At Via Filodrammatici 5, in the center of Milan still cluttered with postwar wreckage, the Casa della Cultura was opened on 16 March 1946. After the fall of the regime and twenty years of dictatorship, the need to return to expression of opinions, to know and investigate, to freely discuss and reflect not only on politics but also art, cinema, education and culture in general as immediately and urgently felt. Precisely to address these needs of private citizens and associations who wanted to be involved in this rebirth of thought, the Casa della Cultura provided a meeting place, also to promote and spread anti-Fascist values.
Ferruccio Parri, a protagonist of the Resistance and head of government in the first months after the end of the war, was appointed president; the vice-presidents were Antonio Banfi, the renowned anti-idealist philosopher, and Edoardo Majno, a lawyer; the director was Giovanni Ferro, another anti-Fascist who had fought against the regime. The first members included Elio Vittorini, Valentino Bompiani, Carlo Carrà, Raffaele De Grada, Giulio Einaudi, Livio Garzanti, then Mattioli, Morandi, Montale, Manzù, Pajetta, Treccani, Venanzi, Wittgens and Sereni.
During the first year, the facility was utilized for activities by, among others, the circle of the Il Diogene theater, which included Virgilio Tosi, Mario Apollonio and Giorgio Strehler, namely the founders of the Piccolo Teatro; the Fronte della Cultura directed by Antonio Banfi; the Movimento Studi per l’Architettura, directed by Ignazio Gardella; the Società per le Belle Arti Esposizione Permanente, headed by Carlo Accetti; and the Centro Economico per la Ricostruzione, chaired by Antonio Pesenti.

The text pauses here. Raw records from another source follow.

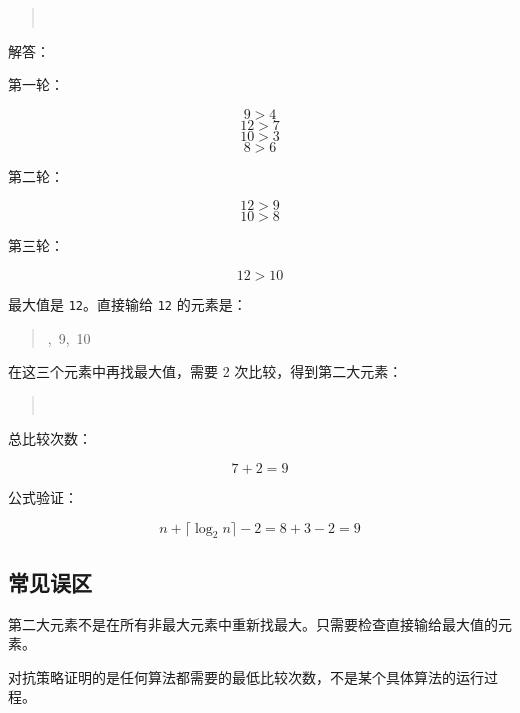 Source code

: \documentclass[UTF8,zihao=-4]{ctexart}
\begin{document}
\begin{quote}
\small\ttfamily\raggedright
\relax [9,\ 4,\ 7,\ 12,\ 3,\ 10,\ 6,\ 8]\\
\end{quote}

解答：

第一轮：

\[9 > 4\]
\[12 > 7\]
\[10 > 3\]
\[8 > 6\]

第二轮：

\[12 > 9\]
\[10 > 8\]

第三轮：

\[12 > 10\]

最大值是 \texttt{12}。直接输给 \texttt{12} 的元素是：

\begin{quote}
\small\ttfamily\raggedright
{},\ 9,\ 10\\
\end{quote}

在这三个元素中再找最大值，需要 2 次比较，得到第二大元素：

\begin{quote}
\small\ttfamily\raggedright
{}\\
\end{quote}

总比较次数：

\[7 + 2 = 9\]

公式验证：

\[n + \lceil \log_2 n \rceil - 2 = 8 + 3 - 2 = 9\]

\subsection*{常见误区}

第二大元素不是在所有非最大元素中重新找最大。只需要检查直接输给最大值的元素。

对抗策略证明的是任何算法都需要的最低比较次数，不是某个具体算法的运行过程。
\end{document}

On countless occasions the Casa della Cultura was able to become part of the current debate, and some of these cases were very prestigious: on 3 July Jean-Paul Sartre spoke on Existentialism and Humanism; Piero Calamandrei gave two lectures, on 8 December 1946 on Cesare Beccaria and on 9 December on the power of the judiciary under the new Italian constitution; a few days later, on 17 December, Cesare Musatti, who would later become president of the Casa della Cultura, brought to Italy the echoes of the latest, controversial frontier of the psychological sciences, psychoanalysis.